Learning As They Go

ATHENS – Georgia's two freshmen may not play much. They may not score much. But don't discredit their worth.

Combined, Marcus Thornton and Donte Williams average less than three points a game. And they're not on the court all that often (17 minutes per game combined).

But they're an important component to the Georgia basketball team—now and especially for the future.

Thornton, the 2010 Mr. Georgia Basketball, is currently the seventh man behind the starters and senior Chris Barnes. He's averaging 1.2 points per game, but his length and defensive versatility has given coach Mark Fox more options this season, the second year coach says.

While he hasn't been as assertive on the offensive end, Thornton has limited his mistakes (only 11 turnovers in 14 games) while providing depth at both small and power forward.

"It's been some ups and downs," Thornton said. "I had a pretty rough preseason, but I've had a lot to learn, just the change with the college game and the speed, definitely.

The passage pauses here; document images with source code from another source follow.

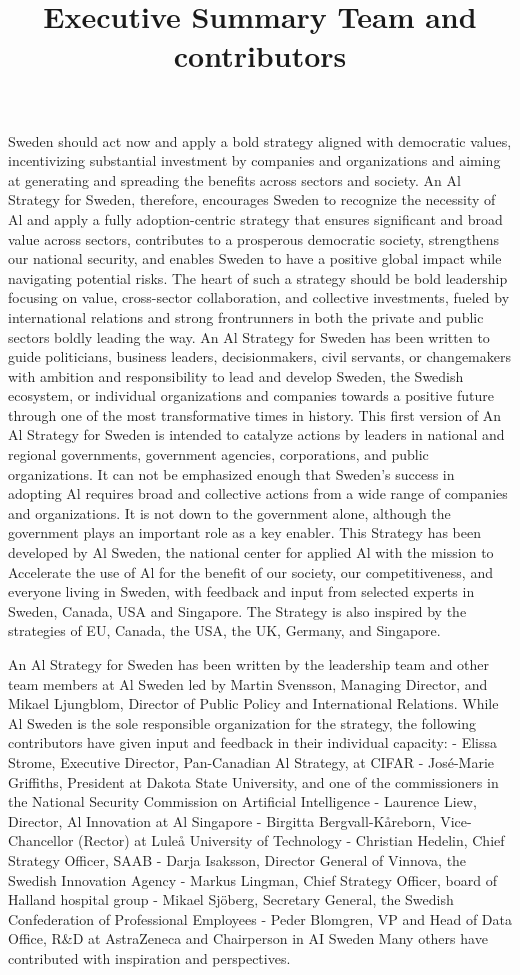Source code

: \title{
Executive Summary
}
Sweden should act now and apply a bold strategy aligned with democratic values, incentivizing substantial investment by companies and organizations and aiming at generating and spreading the benefits across sectors and society.
An Al Strategy for Sweden, therefore, encourages Sweden to recognize the necessity of Al and apply a fully adoption-centric strategy that ensures significant and broad value across sectors, contributes to a prosperous democratic society, strengthens our national security, and enables Sweden to have a positive global impact while navigating potential risks.
The heart of such a strategy should be bold leadership focusing on value, cross-sector collaboration, and collective investments, fueled by international relations and strong frontrunners in both the private and public sectors boldly leading the way.
An Al Strategy for Sweden has been written to guide politicians, business leaders, decisionmakers, civil servants, or changemakers with ambition and responsibility to lead and develop Sweden, the Swedish ecosystem, or individual organizations and companies towards a positive future through one of the most transformative times in history.
This first version of An Al Strategy for Sweden is intended to catalyze actions by leaders in national and regional governments, government agencies, corporations, and public organizations.
It can not be emphasized enough that Sweden's success in adopting Al requires broad and collective actions from a wide range of companies and organizations. It is not down to the government alone, although the government plays an important role as a key enabler.
This Strategy has been developed by Al Sweden, the national center for applied Al with the mission to Accelerate the use of Al for the benefit of our society, our competitiveness, and everyone living in Sweden, with feedback and input from selected experts in Sweden, Canada, USA and Singapore. The Strategy is also inspired by the strategies of EU, Canada, the USA, the UK, Germany, and Singapore.

\title{
Team and contributors
}
An Al Strategy for Sweden has been written by the leadership team and other team members at Al Sweden led by Martin Svensson, Managing Director, and Mikael Ljungblom, Director of Public Policy and International Relations.
While Al Sweden is the sole responsible organization for the strategy, the following contributors have given input and feedback in their individual capacity:
- Elissa Strome, Executive Director, Pan-Canadian Al Strategy, at CIFAR
- José-Marie Griffiths, President at Dakota State University, and one of the commissioners in the National Security Commission on Artificial Intelligence
- Laurence Liew, Director, Al Innovation at Al Singapore
- Birgitta Bergvall-Kåreborn, Vice-Chancellor (Rector) at Luleå University of Technology
- Christian Hedelin, Chief Strategy Officer, SAAB
- Darja Isaksson, Director General of Vinnova, the Swedish Innovation Agency
- Markus Lingman, Chief Strategy Officer, board of Halland hospital group
- Mikael Sjöberg, Secretary General, the Swedish Confederation of Professional Employees
- Peder Blomgren, VP and Head of Data Office, R\&D at AstraZeneca and Chairperson in AI Sweden
Many others have contributed with inspiration and perspectives.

I'm still adjusting and still learning. I can say I haven't played up to where I could be playing, but I still have a lot of stuff to learn. Hopefully with time I'll keep improving day by day and get where I need to be."

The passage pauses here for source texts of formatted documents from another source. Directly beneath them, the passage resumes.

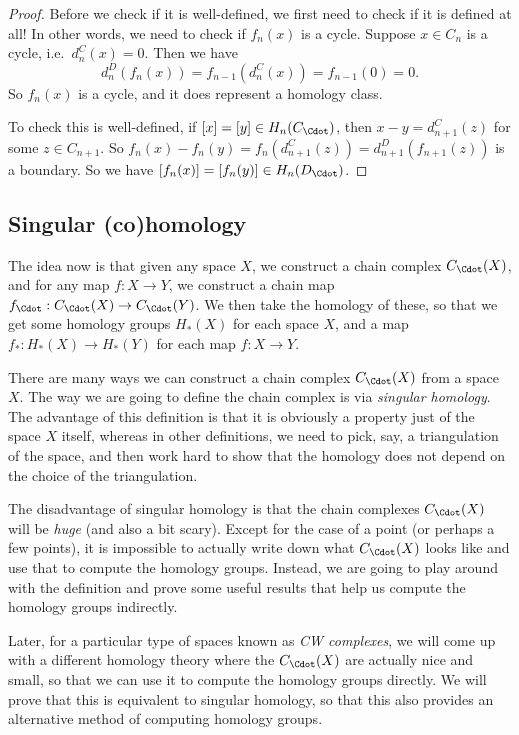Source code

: \documentclass[a4paper]{article}
\theoremstyle{definition}
\begin{document}
\begin{proof}
  Before we check if it is well-defined, we first need to check if it is defined at all! In other words, we need to check if $f_n(x)$ is a cycle. Suppose $x \in C_n$ is a cycle, i.e.\ $d_n^C(x) = 0$. Then we have
  \[
    d_n^D(f_n(x)) = f_{n - 1}(d_n^C(x)) = f_{n - 1}(0) = 0.
  \]
  So $f_n(x)$ is a cycle, and it does represent a homology class.

  To check this is well-defined, if $[x] = [y] \in H_n(C_{\Cdot})$, then $x - y = d_{n + 1}^C(z)$ for some $z\in C_{n + 1}$. So $f_n(x) - f_n(y) = f_n (d_{n + 1}^C(z)) = d_{n + 1}^D (f_{n + 1}(z))$ is a boundary. So we have $[f_n(x)] = [f_n(y)] \in H_n(D_{\Cdot})$.
\end{proof}

\subsection{Singular (co)homology}
The idea now is that given any space $X$, we construct a chain complex $C_\Cdot(X)$, and for any map $f: X \to Y$, we construct a chain map $f_\Cdot: C_\Cdot(X) \to C_\Cdot(Y)$. We then take the homology of these, so that we get some homology groups $H_*(X)$ for each space $X$, and a map $f_*: H_*(X) \to H_*(Y)$ for each map $f: X \to Y$.

There are many ways we can construct a chain complex $C_\Cdot(X)$ from a space $X$. The way we are going to define the chain complex is via \emph{singular homology}. The advantage of this definition is that it is obviously a property just of the space $X$ itself, whereas in other definitions, we need to pick, say, a triangulation of the space, and then work hard to show that the homology does not depend on the choice of the triangulation.

The disadvantage of singular homology is that the chain complexes $C_\Cdot(X)$ will be \emph{huge} (and also a bit scary). Except for the case of a point (or perhaps a few points), it is impossible to actually write down what $C_\Cdot(X)$ looks like and use that to compute the homology groups. Instead, we are going to play around with the definition and prove some useful results that help us compute the homology groups indirectly.

Later, for a particular type of spaces known as \emph{CW complexes}, we will come up with a different homology theory where the $C_{\Cdot}(X)$ are actually nice and small, so that we can use it to compute the homology groups directly. We will prove that this is equivalent to singular homology, so that this also provides an alternative method of computing homology groups.
\end{document}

The change in game pace and tempo from the high school level to the college game has been the hardest adjustment, Thornton said.

"Oh, definitely. Naturally, I've caught up, but to begin with the speed was little much for me," he said. "I had to adjust with everything that was going on in preseason. I'm starting to catch on and be more assertive."

Meanwhile, Williams has played in 13 of Georgia's 14 games this season. A late addition to the 2010 recruiting class, many thought Williams was in line for a redshirt season this year due to his skinny build and perceived lack of strength.

But he's become a solid option for Fox to use in case of foul trouble down low. Also, since Jeremy Price and Barnes are seniors and most believe Trey Thompkins will turn pro after this season, Williams' future worth is amplified.

"As a whole I think I've played OK so far," he said. "I think I'm doing OK for the most part. I've got to get to another level with getting stronger and with rebounding. There are different levels I need to improve on. But for the most part I've done all right."

Williams, who helped lead his high school (Miller Grove) to multiple state championships, says the biggest adjustment he's had to make is accepting a lesser role.

"Coming here, in high school I was a leading scorer, a leading rebounder and all that," he said. "Now coming here, I'm playing my role as a guy coming off the bench and just trying to help my team out the best I can."

Playing a lesser role has been a blessing, because the players ahead of Williams have been instrumental with improving his game on a daily basis.

"Trey (Thompkins) helps me a lot," he said. "In practice he's going hard at it. He makes me better every day in practice. Every mistake I make in practice the older guys tell me what I need to improve on. I think it's a lot. I'm just thankful for all the guys older than me. I'm thankful they can help me out with everything I need."

While Thornton and Williams—as well as fans—get used to their new role now, the future appears bright for the duo.

Georgia is currently 12-2 and not heavily relying on its freshmen. But next season will be a completely different team. Thornton and Williams could play a much bigger part in it.

"I mean, you could say it was hard," Thornton said. "But I came in prepared for anything. Every thing I have in life I had to earn. Before I can come in here and play I have to earn it. I have to earn every minute I get. That's just the way I look at it. I'm just going to keep working hard to earn more playing time to try to help this team in any way possible."